PC: With Hal Prince and Sondheim in the room together again, you must have felt a special energy, no?
AG: Oh, I was in heaven! I thought the music was just fantastic and the show was really fun and interesting. I thought Michelle Pawk was just brilliant in it when we did it, too - it was a really wonderful cast; everyone.
PC: "Isn't He Something" would be a great encore for Birdland!
AG: It would! It is a lovely song. I actually did it in a show I was trying out with Penny Fuller a little while ago up at the O'Neill. It's a beautiful song - just like all of his stuff. In that same show I did "Everybody Says Don't" actually, too. I would love to work with him again someday.
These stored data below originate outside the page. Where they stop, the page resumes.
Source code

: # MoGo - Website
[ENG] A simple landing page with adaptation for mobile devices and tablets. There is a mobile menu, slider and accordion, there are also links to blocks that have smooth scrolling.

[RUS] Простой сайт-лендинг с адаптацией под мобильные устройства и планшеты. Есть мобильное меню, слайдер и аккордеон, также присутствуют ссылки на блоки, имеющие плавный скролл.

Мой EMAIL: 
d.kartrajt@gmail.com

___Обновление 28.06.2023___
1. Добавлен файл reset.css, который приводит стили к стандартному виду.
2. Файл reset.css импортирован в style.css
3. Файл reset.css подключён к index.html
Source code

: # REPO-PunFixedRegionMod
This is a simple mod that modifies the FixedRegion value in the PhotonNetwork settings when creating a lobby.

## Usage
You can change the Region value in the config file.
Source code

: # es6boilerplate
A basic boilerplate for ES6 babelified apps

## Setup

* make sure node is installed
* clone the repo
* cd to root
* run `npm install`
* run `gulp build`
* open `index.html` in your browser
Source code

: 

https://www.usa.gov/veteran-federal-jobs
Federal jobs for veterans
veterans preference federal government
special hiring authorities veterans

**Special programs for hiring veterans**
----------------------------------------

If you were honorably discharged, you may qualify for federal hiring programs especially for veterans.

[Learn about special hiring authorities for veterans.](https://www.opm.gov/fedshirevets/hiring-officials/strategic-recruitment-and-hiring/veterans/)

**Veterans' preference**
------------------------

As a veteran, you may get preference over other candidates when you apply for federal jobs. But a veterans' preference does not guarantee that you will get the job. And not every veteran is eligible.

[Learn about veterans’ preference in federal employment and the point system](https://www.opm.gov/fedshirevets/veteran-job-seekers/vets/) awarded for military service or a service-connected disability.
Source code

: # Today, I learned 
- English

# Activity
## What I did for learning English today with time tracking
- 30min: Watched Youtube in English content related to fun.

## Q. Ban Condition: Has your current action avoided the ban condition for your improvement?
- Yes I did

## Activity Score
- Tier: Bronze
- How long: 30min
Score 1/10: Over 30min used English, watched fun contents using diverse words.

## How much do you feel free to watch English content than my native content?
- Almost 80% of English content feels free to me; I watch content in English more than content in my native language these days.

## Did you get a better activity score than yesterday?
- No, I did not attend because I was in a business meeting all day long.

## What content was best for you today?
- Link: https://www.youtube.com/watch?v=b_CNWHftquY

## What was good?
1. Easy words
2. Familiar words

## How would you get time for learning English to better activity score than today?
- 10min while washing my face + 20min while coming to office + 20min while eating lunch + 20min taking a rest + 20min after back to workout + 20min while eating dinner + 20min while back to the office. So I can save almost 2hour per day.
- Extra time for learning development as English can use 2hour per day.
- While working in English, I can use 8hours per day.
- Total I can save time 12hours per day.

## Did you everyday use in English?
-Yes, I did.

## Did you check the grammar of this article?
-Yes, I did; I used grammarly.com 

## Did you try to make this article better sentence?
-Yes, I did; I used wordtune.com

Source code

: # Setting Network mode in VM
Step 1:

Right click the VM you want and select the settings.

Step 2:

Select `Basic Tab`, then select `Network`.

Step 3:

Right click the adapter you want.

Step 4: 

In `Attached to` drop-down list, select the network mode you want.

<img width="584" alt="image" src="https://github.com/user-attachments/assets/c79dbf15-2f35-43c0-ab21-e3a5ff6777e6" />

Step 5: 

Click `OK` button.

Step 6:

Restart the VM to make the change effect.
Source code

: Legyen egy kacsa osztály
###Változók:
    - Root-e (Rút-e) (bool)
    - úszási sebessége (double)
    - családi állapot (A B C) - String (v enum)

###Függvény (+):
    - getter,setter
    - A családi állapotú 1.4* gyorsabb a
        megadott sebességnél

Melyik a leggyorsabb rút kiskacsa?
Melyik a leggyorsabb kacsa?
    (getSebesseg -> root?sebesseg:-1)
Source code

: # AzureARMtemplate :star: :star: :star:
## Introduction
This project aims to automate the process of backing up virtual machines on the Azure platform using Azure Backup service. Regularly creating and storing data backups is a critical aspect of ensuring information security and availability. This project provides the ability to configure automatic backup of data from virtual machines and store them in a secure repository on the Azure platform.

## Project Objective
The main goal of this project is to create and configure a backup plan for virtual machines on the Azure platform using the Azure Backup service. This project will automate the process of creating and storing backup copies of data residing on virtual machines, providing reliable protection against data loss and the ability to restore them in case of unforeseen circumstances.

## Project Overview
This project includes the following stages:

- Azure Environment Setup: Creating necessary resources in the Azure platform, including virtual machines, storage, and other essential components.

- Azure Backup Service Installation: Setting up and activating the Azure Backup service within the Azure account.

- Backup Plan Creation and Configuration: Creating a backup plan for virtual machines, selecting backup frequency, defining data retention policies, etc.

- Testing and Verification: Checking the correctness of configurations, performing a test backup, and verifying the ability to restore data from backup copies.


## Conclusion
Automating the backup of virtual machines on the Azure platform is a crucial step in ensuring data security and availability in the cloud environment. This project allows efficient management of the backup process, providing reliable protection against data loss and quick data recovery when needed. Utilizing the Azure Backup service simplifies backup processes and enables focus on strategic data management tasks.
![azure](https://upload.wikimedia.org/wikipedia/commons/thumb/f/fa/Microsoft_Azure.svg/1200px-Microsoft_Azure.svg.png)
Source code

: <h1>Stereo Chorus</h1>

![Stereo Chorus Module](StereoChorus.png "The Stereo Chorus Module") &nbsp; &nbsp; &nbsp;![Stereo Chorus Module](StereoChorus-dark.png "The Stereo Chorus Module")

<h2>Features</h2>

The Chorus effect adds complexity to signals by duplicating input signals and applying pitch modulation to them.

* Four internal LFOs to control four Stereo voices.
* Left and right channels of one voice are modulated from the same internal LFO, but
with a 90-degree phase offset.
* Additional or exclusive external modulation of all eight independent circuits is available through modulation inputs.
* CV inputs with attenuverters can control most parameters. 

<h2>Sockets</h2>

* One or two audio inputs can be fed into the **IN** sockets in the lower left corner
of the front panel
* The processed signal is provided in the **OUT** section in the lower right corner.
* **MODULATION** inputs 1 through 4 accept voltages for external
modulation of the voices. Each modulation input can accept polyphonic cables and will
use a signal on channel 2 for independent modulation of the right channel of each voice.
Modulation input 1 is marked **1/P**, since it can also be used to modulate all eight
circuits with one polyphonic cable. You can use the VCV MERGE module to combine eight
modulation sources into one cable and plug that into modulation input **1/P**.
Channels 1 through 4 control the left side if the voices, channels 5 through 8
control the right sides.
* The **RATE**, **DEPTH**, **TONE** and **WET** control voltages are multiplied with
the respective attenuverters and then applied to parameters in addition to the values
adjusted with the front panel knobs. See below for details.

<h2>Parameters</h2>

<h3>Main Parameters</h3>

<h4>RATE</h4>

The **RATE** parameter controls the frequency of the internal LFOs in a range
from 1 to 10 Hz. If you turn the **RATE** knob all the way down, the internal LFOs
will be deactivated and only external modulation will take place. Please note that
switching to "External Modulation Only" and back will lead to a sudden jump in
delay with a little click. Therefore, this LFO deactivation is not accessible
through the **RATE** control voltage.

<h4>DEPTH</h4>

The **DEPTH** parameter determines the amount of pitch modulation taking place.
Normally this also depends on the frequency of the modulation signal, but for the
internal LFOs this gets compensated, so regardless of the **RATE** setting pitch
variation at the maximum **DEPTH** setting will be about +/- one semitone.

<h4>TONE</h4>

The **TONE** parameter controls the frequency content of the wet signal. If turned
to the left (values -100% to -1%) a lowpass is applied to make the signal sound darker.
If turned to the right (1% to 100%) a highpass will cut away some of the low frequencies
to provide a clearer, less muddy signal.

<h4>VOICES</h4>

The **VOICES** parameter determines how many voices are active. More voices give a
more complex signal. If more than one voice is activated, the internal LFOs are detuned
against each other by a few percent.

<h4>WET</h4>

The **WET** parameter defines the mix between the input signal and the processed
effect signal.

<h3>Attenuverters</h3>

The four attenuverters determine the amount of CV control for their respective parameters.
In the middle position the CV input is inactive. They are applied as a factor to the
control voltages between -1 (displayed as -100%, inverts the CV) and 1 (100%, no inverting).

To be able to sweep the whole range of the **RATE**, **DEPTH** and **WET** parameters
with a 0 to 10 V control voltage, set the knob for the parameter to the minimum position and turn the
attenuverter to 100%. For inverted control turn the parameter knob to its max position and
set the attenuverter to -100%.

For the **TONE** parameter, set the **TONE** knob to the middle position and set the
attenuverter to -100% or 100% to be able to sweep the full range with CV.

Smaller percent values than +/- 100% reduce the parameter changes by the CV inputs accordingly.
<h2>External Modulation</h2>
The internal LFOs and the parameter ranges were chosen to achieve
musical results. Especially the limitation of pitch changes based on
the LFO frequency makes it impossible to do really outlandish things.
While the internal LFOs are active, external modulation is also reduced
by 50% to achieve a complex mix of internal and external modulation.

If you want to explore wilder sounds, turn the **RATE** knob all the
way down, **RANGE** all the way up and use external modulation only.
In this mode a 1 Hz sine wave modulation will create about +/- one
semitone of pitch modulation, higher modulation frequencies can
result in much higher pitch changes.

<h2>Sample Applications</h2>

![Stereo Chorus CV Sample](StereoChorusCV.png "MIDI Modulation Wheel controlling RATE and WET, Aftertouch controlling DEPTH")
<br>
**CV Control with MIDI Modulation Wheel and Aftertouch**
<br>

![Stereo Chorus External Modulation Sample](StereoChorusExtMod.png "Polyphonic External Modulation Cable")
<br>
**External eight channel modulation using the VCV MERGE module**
PC: I wanted to touch upon a few of your TV projects - what can you tell me about the BOB & CAROL & TED & ALICE TV series you starred in in the early 1970s?
AG: Oh, that was fun! I really wanted to play that kind of role - you know, one where I didn't have to be the ingénue for once.
PC: What was a very young Jodie Foster like onset?
AG: Oh, Jodie was a doll! I loved her. We kept in touch until a few years ago - I could still write her today and I bet she would answer. She was only 9 or 10 when she did that - she played my daughter. She was so, so, so good - and we only did twelve episodes and the pilot, I think. And, I mean, the pilot was four people swimming naked in a pool! [Laughs.]
PC: No way!
AG: It was! And, you know, I had never done anything like that. I remember going to Warner Brothers Studio and we all came out in bathrobes and we were all really, really nervous. I remember thinking, "Well, we've gotta take our robes off and jump in eventually." You see, they had put these little sort of band-aid-type pasties over our nipples. We all jumped in the pool after a few minutes and I remember Anne [Archer] sort of floated to the top because she was sort of top-heavy. She subsequently had a breast reduction, I know, but I remember her floating right to the top! [Big Laugh.] So, that really broke the ice for everybody and there were a lot of jokes going around about things shrinking in the cold water and all of that kind of stuff. It was fabulous. It was with Larry Tucker, the same guy who wrote the movie, and Paul Mazursky, too.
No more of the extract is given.